Preliminary Evidence for a Gene–Environment Interaction in Predicting Alcohol Use Disorders in Adolescents
Article first published online: 8 NOV 2012
Copyright © 2012 by the Research Society on Alcoholism
Alcoholism: Clinical and Experimental Research
Volume 37, Issue 2, pages 325–331, February 2013
How to Cite
Miranda, R., Reynolds, E., Ray, L., Justus, A., Knopik, V. S., McGeary, J. and Meyerson, L. A. (2013), Preliminary Evidence for a Gene–Environment Interaction in Predicting Alcohol Use Disorders in Adolescents. Alcoholism: Clinical and Experimental Research, 37: 325–331. doi: 10.1111/j.1530-0277.2012.01897.x
- Issue published online: 1 FEB 2013
- Article first published online: 8 NOV 2012
- Manuscript Accepted: 22 MAY 2012
- Manuscript Received: 24 OCT 2011
- National Institute on Drug Abuse. Grant Number: DA016904
- National Institute on Alcohol Abuse and Alcoholism. Grant Numbers: K23 AA014966, T32 AA07459
- Medical Research Service
- OPRM1 ;
- Parental Monitoring;
- Deviant Peer Affiliation
Emerging research suggests that genetic influences on adolescent drinking are moderated by environmental factors. The present study builds on molecular-genetic findings by conducting the first analysis of gene–environment interactions in the association between a functional single nucleotide polymorphism (SNP) of the μ-opioid receptor (OPRM1) gene (A118G) and risk of developing an alcohol use disorder (AUD) during adolescence. Specifically, we tested whether variation in parenting practices or affiliation with deviant peers moderated the link between the OPRM1 gene and risk of an AUD.

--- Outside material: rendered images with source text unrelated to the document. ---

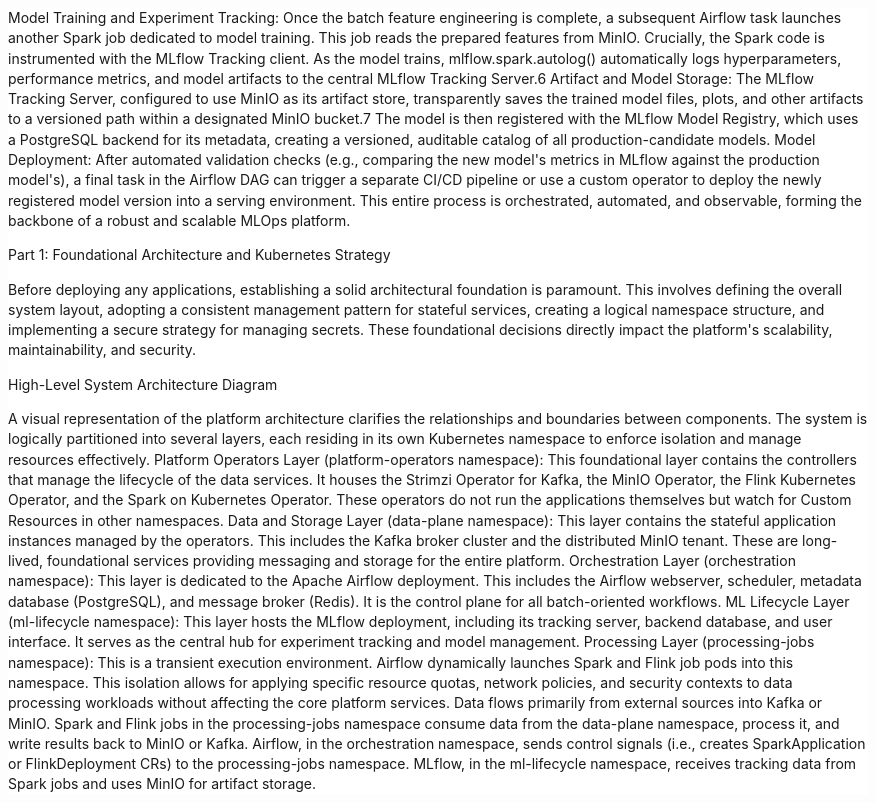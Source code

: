Model Training and Experiment Tracking: Once the batch feature engineering is complete, a subsequent Airflow task launches another Spark job dedicated to model training. This job reads the prepared features from MinIO. Crucially, the Spark code is instrumented with the MLflow Tracking client. As the model trains, mlflow.spark.autolog() automatically logs hyperparameters, performance metrics, and model artifacts to the central MLflow Tracking Server.6
Artifact and Model Storage: The MLflow Tracking Server, configured to use MinIO as its artifact store, transparently saves the trained model files, plots, and other artifacts to a versioned path within a designated MinIO bucket.7 The model is then registered with the MLflow Model Registry, which uses a PostgreSQL backend for its metadata, creating a versioned, auditable catalog of all production-candidate models.
Model Deployment: After automated validation checks (e.g., comparing the new model's metrics in MLflow against the production model's), a final task in the Airflow DAG can trigger a separate CI/CD pipeline or use a custom operator to deploy the newly registered model version into a serving environment.
This entire process is orchestrated, automated, and observable, forming the backbone of a robust and scalable MLOps platform.

Part 1: Foundational Architecture and Kubernetes Strategy

Before deploying any applications, establishing a solid architectural foundation is paramount. This involves defining the overall system layout, adopting a consistent management pattern for stateful services, creating a logical namespace structure, and implementing a secure strategy for managing secrets. These foundational decisions directly impact the platform's scalability, maintainability, and security.

High-Level System Architecture Diagram

A visual representation of the platform architecture clarifies the relationships and boundaries between components. The system is logically partitioned into several layers, each residing in its own Kubernetes namespace to enforce isolation and manage resources effectively.
Platform Operators Layer (platform-operators namespace): This foundational layer contains the controllers that manage the lifecycle of the data services. It houses the Strimzi Operator for Kafka, the MinIO Operator, the Flink Kubernetes Operator, and the Spark on Kubernetes Operator. These operators do not run the applications themselves but watch for Custom Resources in other namespaces.
Data and Storage Layer (data-plane namespace): This layer contains the stateful application instances managed by the operators. This includes the Kafka broker cluster and the distributed MinIO tenant. These are long-lived, foundational services providing messaging and storage for the entire platform.
Orchestration Layer (orchestration namespace): This layer is dedicated to the Apache Airflow deployment. This includes the Airflow webserver, scheduler, metadata database (PostgreSQL), and message broker (Redis). It is the control plane for all batch-oriented workflows.
ML Lifecycle Layer (ml-lifecycle namespace): This layer hosts the MLflow deployment, including its tracking server, backend database, and user interface. It serves as the central hub for experiment tracking and model management.
Processing Layer (processing-jobs namespace): This is a transient execution environment. Airflow dynamically launches Spark and Flink job pods into this namespace. This isolation allows for applying specific resource quotas, network policies, and security contexts to data processing workloads without affecting the core platform services.
Data flows primarily from external sources into Kafka or MinIO. Spark and Flink jobs in the processing-jobs namespace consume data from the data-plane namespace, process it, and write results back to MinIO or Kafka. Airflow, in the orchestration namespace, sends control signals (i.e., creates SparkApplication or FlinkDeployment CRs) to the processing-jobs namespace. MLflow, in the ml-lifecycle namespace, receives tracking data from Spark jobs and uses MinIO for artifact storage.
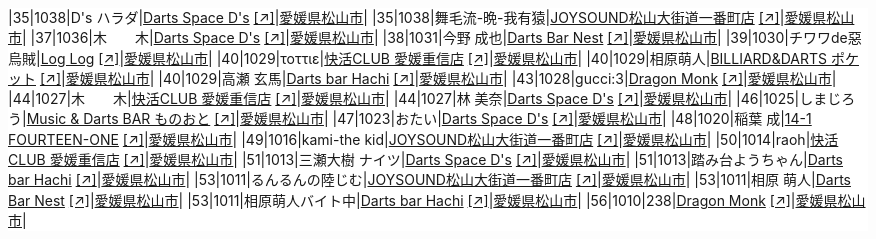 |35|1038|<span class="rank-name-dl">D&#x27;s ハラダ</span>|<a href="/darts/rank/shops/d53e66d15d148c930d9b047a20a7ba1e.html">Darts Space D's</a> <a href="https://search.dartslive.com/jp/shop/d53e66d15d148c930d9b047a20a7ba1e">[↗]</a>|<a href="/darts/rank/愛媛県/松山市">愛媛県松山市</a>|
|35|1038|<span class="rank-name-dl">舞毛流-晩-我有猿</span>|<a href="/darts/rank/shops/d227fb1d86655c2c58d385ea46352d8f.html">JOYSOUND松山大街道一番町店</a> <a href="https://search.dartslive.com/jp/shop/d227fb1d86655c2c58d385ea46352d8f">[↗]</a>|<a href="/darts/rank/愛媛県/松山市">愛媛県松山市</a>|
|37|1036|<span class="rank-name-dl">木　　木</span>|<a href="/darts/rank/shops/d53e66d15d148c930d9b047a20a7ba1e.html">Darts Space D's</a> <a href="https://search.dartslive.com/jp/shop/d53e66d15d148c930d9b047a20a7ba1e">[↗]</a>|<a href="/darts/rank/愛媛県/松山市">愛媛県松山市</a>|
|38|1031|<span class="rank-name-dl">今野 成也</span>|<a href="/darts/rank/shops/15fb4a9684bbb5fe0d9b047a20a7ba1e.html">Darts Bar Nest</a> <a href="https://search.dartslive.com/jp/shop/15fb4a9684bbb5fe0d9b047a20a7ba1e">[↗]</a>|<a href="/darts/rank/愛媛県/松山市">愛媛県松山市</a>|
|39|1030|<span class="rank-name-dl">チワワde惡烏賊</span>|<a href="/darts/rank/shops/c2974b2649f978bd774c926eb736cb5a.html">Log Log</a> <a href="https://search.dartslive.com/jp/shop/c2974b2649f978bd774c926eb736cb5a">[↗]</a>|<a href="/darts/rank/愛媛県/松山市">愛媛県松山市</a>|
|40|1029|<span class="rank-name-dl">τοττιε</span>|<a href="/darts/rank/shops/a7678752fce3b26b774c926eb736cb5a.html">快活CLUB 愛媛重信店</a> <a href="https://search.dartslive.com/jp/shop/a7678752fce3b26b774c926eb736cb5a">[↗]</a>|<a href="/darts/rank/愛媛県/松山市">愛媛県松山市</a>|
|40|1029|<span class="rank-name-dl">相原萌人</span>|<a href="/darts/rank/shops/caea1ecfb67d8d2c0d9b047a20a7ba1e.html">BILLIARD&DARTS ポケット</a> <a href="https://search.dartslive.com/jp/shop/caea1ecfb67d8d2c0d9b047a20a7ba1e">[↗]</a>|<a href="/darts/rank/愛媛県/松山市">愛媛県松山市</a>|
|40|1029|<span class="rank-name-dl">高瀬 玄馬</span>|<a href="/darts/rank/shops/bfc255ed27887ec8b21333aee1bd51e4.html">Darts bar Hachi</a> <a href="https://search.dartslive.com/jp/shop/bfc255ed27887ec8b21333aee1bd51e4">[↗]</a>|<a href="/darts/rank/愛媛県/松山市">愛媛県松山市</a>|
|43|1028|<span class="rank-name-dl">gucci:3</span>|<a href="/darts/rank/shops/f61e2f2cddfdd7360d9b047a20a7ba1e.html">Dragon Monk</a> <a href="https://search.dartslive.com/jp/shop/f61e2f2cddfdd7360d9b047a20a7ba1e">[↗]</a>|<a href="/darts/rank/愛媛県/松山市">愛媛県松山市</a>|
|44|1027|<span class="rank-name-dl">木　　木</span>|<a href="/darts/rank/shops/a7678752fce3b26b774c926eb736cb5a.html">快活CLUB 愛媛重信店</a> <a href="https://search.dartslive.com/jp/shop/a7678752fce3b26b774c926eb736cb5a">[↗]</a>|<a href="/darts/rank/愛媛県/松山市">愛媛県松山市</a>|
|44|1027|<span class="rank-name-dl">林 美奈</span>|<a href="/darts/rank/shops/d53e66d15d148c930d9b047a20a7ba1e.html">Darts Space D's</a> <a href="https://search.dartslive.com/jp/shop/d53e66d15d148c930d9b047a20a7ba1e">[↗]</a>|<a href="/darts/rank/愛媛県/松山市">愛媛県松山市</a>|
|46|1025|<span class="rank-name-dl">しまじろう</span>|<a href="/darts/rank/shops/f7316690d38f08460d9b047a20a7ba1e.html">Music & Darts BAR ものおと</a> <a href="https://search.dartslive.com/jp/shop/f7316690d38f08460d9b047a20a7ba1e">[↗]</a>|<a href="/darts/rank/愛媛県/松山市">愛媛県松山市</a>|
|47|1023|<span class="rank-name-dl">おたい</span>|<a href="/darts/rank/shops/d53e66d15d148c930d9b047a20a7ba1e.html">Darts Space D's</a> <a href="https://search.dartslive.com/jp/shop/d53e66d15d148c930d9b047a20a7ba1e">[↗]</a>|<a href="/darts/rank/愛媛県/松山市">愛媛県松山市</a>|
|48|1020|<span class="rank-name-dl">稲葉 成</span>|<a href="/darts/rank/shops/c6c704641ebf88220d9b047a20a7ba1e.html">14-1 FOURTEEN-ONE</a> <a href="https://search.dartslive.com/jp/shop/c6c704641ebf88220d9b047a20a7ba1e">[↗]</a>|<a href="/darts/rank/愛媛県/松山市">愛媛県松山市</a>|
|49|1016|<span class="rank-name-dl">kami-the kid</span>|<a href="/darts/rank/shops/d227fb1d86655c2c58d385ea46352d8f.html">JOYSOUND松山大街道一番町店</a> <a href="https://search.dartslive.com/jp/shop/d227fb1d86655c2c58d385ea46352d8f">[↗]</a>|<a href="/darts/rank/愛媛県/松山市">愛媛県松山市</a>|
|50|1014|<span class="rank-name-dl">raoh</span>|<a href="/darts/rank/shops/a7678752fce3b26b774c926eb736cb5a.html">快活CLUB 愛媛重信店</a> <a href="https://search.dartslive.com/jp/shop/a7678752fce3b26b774c926eb736cb5a">[↗]</a>|<a href="/darts/rank/愛媛県/松山市">愛媛県松山市</a>|
|51|1013|<span class="rank-name-dl">三瀬大樹 ナイツ</span>|<a href="/darts/rank/shops/d53e66d15d148c930d9b047a20a7ba1e.html">Darts Space D's</a> <a href="https://search.dartslive.com/jp/shop/d53e66d15d148c930d9b047a20a7ba1e">[↗]</a>|<a href="/darts/rank/愛媛県/松山市">愛媛県松山市</a>|
|51|1013|<span class="rank-name-dl">踏み台ようちゃん</span>|<a href="/darts/rank/shops/bfc255ed27887ec8b21333aee1bd51e4.html">Darts bar Hachi</a> <a href="https://search.dartslive.com/jp/shop/bfc255ed27887ec8b21333aee1bd51e4">[↗]</a>|<a href="/darts/rank/愛媛県/松山市">愛媛県松山市</a>|
|53|1011|<span class="rank-name-dl">るんるんの陸じむ</span>|<a href="/darts/rank/shops/d227fb1d86655c2c58d385ea46352d8f.html">JOYSOUND松山大街道一番町店</a> <a href="https://search.dartslive.com/jp/shop/d227fb1d86655c2c58d385ea46352d8f">[↗]</a>|<a href="/darts/rank/愛媛県/松山市">愛媛県松山市</a>|
|53|1011|<span class="rank-name-dl">相原 萌人</span>|<a href="/darts/rank/shops/15fb4a9684bbb5fe0d9b047a20a7ba1e.html">Darts Bar Nest</a> <a href="https://search.dartslive.com/jp/shop/15fb4a9684bbb5fe0d9b047a20a7ba1e">[↗]</a>|<a href="/darts/rank/愛媛県/松山市">愛媛県松山市</a>|
|53|1011|<span class="rank-name-dl">相原萌人バイト中</span>|<a href="/darts/rank/shops/bfc255ed27887ec8b21333aee1bd51e4.html">Darts bar Hachi</a> <a href="https://search.dartslive.com/jp/shop/bfc255ed27887ec8b21333aee1bd51e4">[↗]</a>|<a href="/darts/rank/愛媛県/松山市">愛媛県松山市</a>|
|56|1010|<span class="rank-name-dl">238</span>|<a href="/darts/rank/shops/f61e2f2cddfdd7360d9b047a20a7ba1e.html">Dragon Monk</a> <a href="https://search.dartslive.com/jp/shop/f61e2f2cddfdd7360d9b047a20a7ba1e">[↗]</a>|<a href="/darts/rank/愛媛県/松山市">愛媛県松山市</a>|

Adolescents reporting European ancestry (N = 104), ages 12 to 19 years (M = 15.60, SD = 1.77), were interviewed to ascertain AUD diagnoses, provided a DNA sample for genetic analyses, and completed measures of parental monitoring and deviant peer affiliation. Logistic regression was used to test the effects of environmental variables and their interactions with OPRM1 genotype as predictors of AUD diagnosis while controlling for age and sex.
Case–control comparisons showed that the proportion of youth with an AUD (n = 18) significantly differed by genotype such that 33.3% of G allele carriers met criteria for an AUD compared to 10.8% of youth who were homozygous for the A allele (p = 0.006). The OPRM1 × parental monitoring (odds ratio = 0.16) and OPRM1 × deviant peer affiliation (odds ratio = 7.64) interactions were significant predictors of AUD risk, such that G allele carriers with high levels of deviant peer affiliation or lower levels of parental monitoring had the greatest likelihood of developing an AUD (p-values <0.01).
This study provides initial evidence that the association between the A118G SNP of the OPRM1 gene and risk of AUDs is moderated by modifiable factors. These results are limited, however, by the small sample size and require replication.